Essenzialità, primitiva purezza e semplicità arcaica che invece distingue questo tardivo periodo di Carrà : guardate per esempio questo suo dipinto ” Le figlie di Loth”.

Per cui, paradossalmente, questo suo amore per la pittura italica del ‘200 e ‘300, invero lo dovrebbe definire “giottesco” e “pregiottesco”, e quindi “preraffaellita!”

CECCO BONERI o Cecco del Caravaggio – (1589-1630?)

Fu, pochi sanno, garzone di bottega, tuttofare, modello e, forse, si vocifera anche amante del maestro.

Eternato, il vivace ragazzo, in molti capolavori del Merisi ( “Amor vincit omnia”, “Davide e Golia” e altri), fu anche spesso aiutante nella stesura di base di molte tele, ed essendo vivace di intelletto e facile ad apprendere, approfittò dei molti consigli del maestro per poi prodursi egli stesso come pittore, ovviamente nello stile caravaggesco, pittore per niente trascurabile ma anzi vitale e di una qualche sua originalità.

Il guaio è che non firmava mai le sue tele se non questa che pubblico :” Gesù scaccia i mercanti dal Tempio”, dipinto davvero notevole per qualità dinamica e compositiva, ( si noti la massa dei mercanti che si piega come un’onda umana sotto i colpi della sferza di Cristo). oltretutto Cecco, da buon osservatore, replica in parallelo alla diagonale umana la diagonale di luce che taglia la scena, elemento costante e riconoscibile del maestro.

Che altro dire?

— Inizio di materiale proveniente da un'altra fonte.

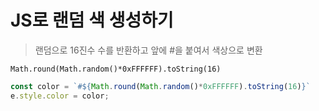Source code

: # JS로 랜덤 색 생성하기
> 랜덤으로 16진수 수를 반환하고 앞에 #을 붙여서 색상으로 변환

`Math.round(Math.random()*0xFFFFFF).toString(16)`

```javascript
const color = `#${Math.round(Math.random()*0xFFFFFF).toString(16)}`
e.style.color = color;
```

Cecco ebbe vita breve e poco si sa d’altro se non che, ragazzaccio rissoso e “fumantino” come Caravaggio, con lui spesso si ritrovò per taverne equivoche, anche lui svelto di pugnale e facile all’alterco.

Un personaggio tutto sommato “colorito”, tipico di quelli anni movimentati ma ricchi di arte e di artisti, anni confusi ma di gloriose produzioni e proposte che dettarono poi legge, da Caravaggio e i caravaggeschi, alla pittura dell’intera Europa.

Francesco detto Cecco avrebbe sicuramente interessato, con i suoi chiaroscuri e vicende alterne, certo Romanticismo dell’inizio ‘800 che volentieri ne avrebbe fatto un suo personaggio affascinante e misterioso.